It forced me to be vulnerable.

*sigh* I’m learning a lot about myself lately and discovering that it is incredibly hard for me to let my guard down and be vulnerable with people. I don’t want to let people in. There’s too much at risk. No joke, before two weeks ago, I actually had myself convinced that I let people in too easily… ha. Wrong again.

So this experience forced me to be vulnerable, to deal with these ridiculous insecurities I don’t just have with people but with God. So I made a list. I made a list of all the reasons I guard my heart so fiercely, reasons like being afraid of disappointment, rejection, vulnerability, pain, doing something wrong, not being worth it, etc. And then I made another list. I want to share that one with you.

REASONS TO OPEN MY HEART TO GOD:

Because He is:

  • Sovereign
  • Faithful
  • GOOD
  • Compassionate
  • Full of mercy
  • Abounding in love
  • Righteous
  • Tender
  • Holy
  • Gracious
  • Just
  • Forgiving
  • Smarter than me
  • Good
  • Good
  • Good
  • Rich in love
  • Good
  • In control
  • Good

After doing a word study in Scripture on God’s goodness (wow, it has a lot to say about it) and reading A.W. Tozer’s chapter on God’s goodness in The Attributes of God, my heart started getting a little more energized.

“Worthy is the Lamb who was slain” (Rev. 5:12). And worthy is the goodness of God that out of His infinite kindness, His unchanging, perfect loving kindness, He made amends for us ‘full, fair and many’ turning all our sin into endless worship. -A.W. Tozer

But now I was so fearful about anything being produced of myself and not of the Lord that I was worried that I was just trying to convince myself of His goodness.

I still didn’t fully believe it. My pastor told me I had to allow myself to be blessed by the Lord. I had to allow myself to be open to receiving His love in this way. The struggle was intense and so very real. (God says He keeps our tears in a bottle, right? Well, my bottle grew a few sizes throughout these days.)

It wouldn’t be for another week that God would again break into my heart and reveal that He will not mishandle it.

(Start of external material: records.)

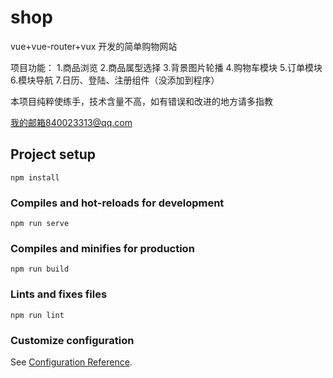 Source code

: # shop

vue+vue-router+vux 开发的简单购物网站

项目功能：
1.商品浏览
2.商品属型选择
3.背景图片轮播
4.购物车模块
5.订单模块
6.模块导航
7.日历、登陆、注册组件（没添加到程序）

本项目纯粹使练手，技术含量不高，如有错误和改进的地方请多指教

我的邮箱840023313@qq.com

## Project setup
```
npm install
```

### Compiles and hot-reloads for development
```
npm run serve
```

### Compiles and minifies for production
```
npm run build
```

### Lints and fixes files
```
npm run lint
```


### Customize configuration
See [Configuration Reference](https://cli.vuejs.org/config/).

God will not mishandle my heart.

He can’t. And if He did, He wouldn’t be God.

Moreover, as we were praying as a staff this past Thursday, it was made clear that God didn’t just give us a new heart but He gave us His own heart, and if there were any lingering doubts of God’s capability in rightly presiding over my heart I could take full comfort in knowing He will not mishandle His own heart.

From my journal:

In the clearest, most sacred display of God’s intention of love and goodness to His people—the cross of Christ—I see my sin there. My sin of distrusting the very goodness that put Jesus on the cross was precisely the reason He was there.

Zing.

Jesus swallowed the wrath of a holy God, the wrath I deserved because of this sin, because I doubted His goodness and love.

That same day He gave the grace to believe He was good. Not just good to other people, but that He was good to me, Sophie McDonald. And I trusted it.

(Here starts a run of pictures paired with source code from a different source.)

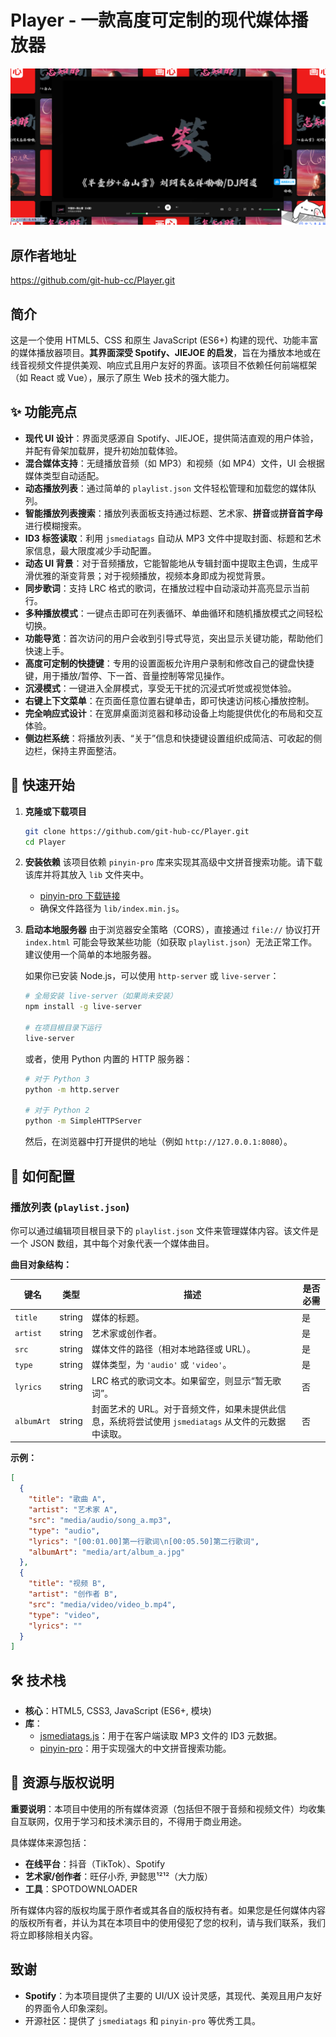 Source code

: # Player - 一款高度可定制的现代媒体播放器

![项目截图](./mdResource/img.png)

## 原作者地址

https://github.com/git-hub-cc/Player.git

## 简介

这是一个使用 HTML5、CSS 和原生 JavaScript (ES6+) 构建的现代、功能丰富的媒体播放器项目。**其界面深受 Spotify、JIEJOE 的启发**，旨在为播放本地或在线音视频文件提供美观、响应式且用户友好的界面。该项目不依赖任何前端框架（如 React 或 Vue），展示了原生 Web 技术的强大能力。

## ✨ 功能亮点

-   **现代 UI 设计**：界面灵感源自 Spotify、JIEJOE，提供简洁直观的用户体验，并配有骨架加载屏，提升初始加载体验。
-   **混合媒体支持**：无缝播放音频（如 MP3）和视频（如 MP4）文件，UI 会根据媒体类型自动适配。
-   **动态播放列表**：通过简单的 `playlist.json` 文件轻松管理和加载您的媒体队列。
-   **智能播放列表搜索**：播放列表面板支持通过标题、艺术家、**拼音**或**拼音首字母**进行模糊搜索。
-   **ID3 标签读取**：利用 `jsmediatags` 自动从 MP3 文件中提取封面、标题和艺术家信息，最大限度减少手动配置。
-   **动态 UI 背景**：对于音频播放，它能智能地从专辑封面中提取主色调，生成平滑优雅的渐变背景；对于视频播放，视频本身即成为视觉背景。
-   **同步歌词**：支持 LRC 格式的歌词，在播放过程中自动滚动并高亮显示当前行。
-   **多种播放模式**：一键点击即可在列表循环、单曲循环和随机播放模式之间轻松切换。
-   **功能导览**：首次访问的用户会收到引导式导览，突出显示关键功能，帮助他们快速上手。
-   **高度可定制的快捷键**：专用的设置面板允许用户录制和修改自己的键盘快捷键，用于播放/暂停、下一首、音量控制等常见操作。
-   **沉浸模式**：一键进入全屏模式，享受无干扰的沉浸式听觉或视觉体验。
-   **右键上下文菜单**：在页面任意位置右键单击，即可快速访问核心播放控制。
-   **完全响应式设计**：在宽屏桌面浏览器和移动设备上均能提供优化的布局和交互体验。
-   **侧边栏系统**：将播放列表、“关于”信息和快捷键设置组织成简洁、可收起的侧边栏，保持主界面整洁。

## 🚀 快速开始

1.  **克隆或下载项目**
    ```bash
    git clone https://github.com/git-hub-cc/Player.git
    cd Player
    ```

2.  **安装依赖**
    该项目依赖 `pinyin-pro` 库来实现其高级中文拼音搜索功能。请下载该库并将其放入 `lib` 文件夹中。
    -   [pinyin-pro 下载链接](https://github.com/zh-lx/pinyin-pro)
    -   确保文件路径为 `lib/index.min.js`。

3.  **启动本地服务器**
    由于浏览器安全策略（CORS），直接通过 `file://` 协议打开 `index.html` 可能会导致某些功能（如获取 `playlist.json`）无法正常工作。建议使用一个简单的本地服务器。

    如果你已安装 Node.js，可以使用 `http-server` 或 `live-server`：
    ```bash
    # 全局安装 live-server（如果尚未安装）
    npm install -g live-server
    
    # 在项目根目录下运行
    live-server
    ```
    或者，使用 Python 内置的 HTTP 服务器：
    ```bash
    # 对于 Python 3
    python -m http.server
    
    # 对于 Python 2
    python -m SimpleHTTPServer
    ```
    然后，在浏览器中打开提供的地址（例如 `http://127.0.0.1:8080`）。

## 🔧 如何配置

### 播放列表 (`playlist.json`)
你可以通过编辑项目根目录下的 `playlist.json` 文件来管理媒体内容。该文件是一个 JSON 数组，其中每个对象代表一个媒体曲目。

**曲目对象结构：**

| 键名       | 类型   | 描述                                                                                              | 是否必需 |
| ---------- | ------ | -------------------------------------------------------------------------------------------------------- | -------- |
| `title`    | string | 媒体的标题。                                                                                  | 是      |
| `artist`   | string | 艺术家或创作者。                                                                                   | 是      |
| `src`      | string | 媒体文件的路径（相对本地路径或 URL）。                                                 | 是      |
| `type`     | string | 媒体类型，为 `'audio'` 或 `'video'`。                                                           | 是      |
| `lyrics`   | string | LRC 格式的歌词文本。如果留空，则显示“暂无歌词”。                         | 否       |
| `albumArt` | string | 封面艺术的 URL。对于音频文件，如果未提供此信息，系统将尝试使用 `jsmediatags` 从文件的元数据中读取。 | 否       |

**示例：**
```json
[
  {
    "title": "歌曲 A",
    "artist": "艺术家 A",
    "src": "media/audio/song_a.mp3",
    "type": "audio",
    "lyrics": "[00:01.00]第一行歌词\n[00:05.50]第二行歌词",
    "albumArt": "media/art/album_a.jpg"
  },
  {
    "title": "视频 B",
    "artist": "创作者 B",
    "src": "media/video/video_b.mp4",
    "type": "video",
    "lyrics": ""
  }
]
```

## 🛠️ 技术栈

-   **核心**：HTML5, CSS3, JavaScript (ES6+, 模块)
-   **库**：
    -   [jsmediatags.js](https://github.com/aadsm/jsmediatags)：用于在客户端读取 MP3 文件的 ID3 元数据。
    -   [pinyin-pro](https://github.com/zh-lx/pinyin-pro)：用于实现强大的中文拼音搜索功能。

## 📄 资源与版权说明

**重要说明**：本项目中使用的所有媒体资源（包括但不限于音频和视频文件）均收集自互联网，仅用于学习和技术演示目的，不得用于商业用途。

具体媒体来源包括：
-   **在线平台**：抖音（TikTok）、Spotify
-   **艺术家/创作者**：旺仔小乔, 尹懿思¹²¹²（大力版）
-   **工具**：SPOTDOWNLOADER

所有媒体内容的版权均属于原作者或其各自的版权持有者。如果您是任何媒体内容的版权所有者，并认为其在本项目中的使用侵犯了您的权利，请与我们联系，我们将立即移除相关内容。

## 致谢

-   **Spotify**：为本项目提供了主要的 UI/UX 设计灵感，其现代、美观且用户友好的界面令人印象深刻。
-   开源社区：提供了 `jsmediatags` 和 `pinyin-pro` 等优秀工具。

This does not mean I’ve had no problems since then, not at all. I still have those same insecurities persistently seeking any opportunity to flare up, but now I can extinguish them with the arrows of truth and cling not just to my knowledge of God’s goodness but the reality of it.

Praise God from whom all blessings flow.

You might be wondering why I shared all this with you. I’m kind of wondering that myself. I think because a) this is all I had on my heart this morning to write about, b) I need to practice opening my heart to others and c) maybe this can encourage you in some way to see God as He really is. Don’t depend only on what you know. There was a disconnect between my head and heart in the acceptance and full belief of this fundamental truth that God is good (and a lot of other truths as well, but that’s [maybe] for another blog). Maybe there is a disconnect in you too?

Do our lives, lips and loves reflect that we believe God is good and that He alone is enough for our desperate hearts?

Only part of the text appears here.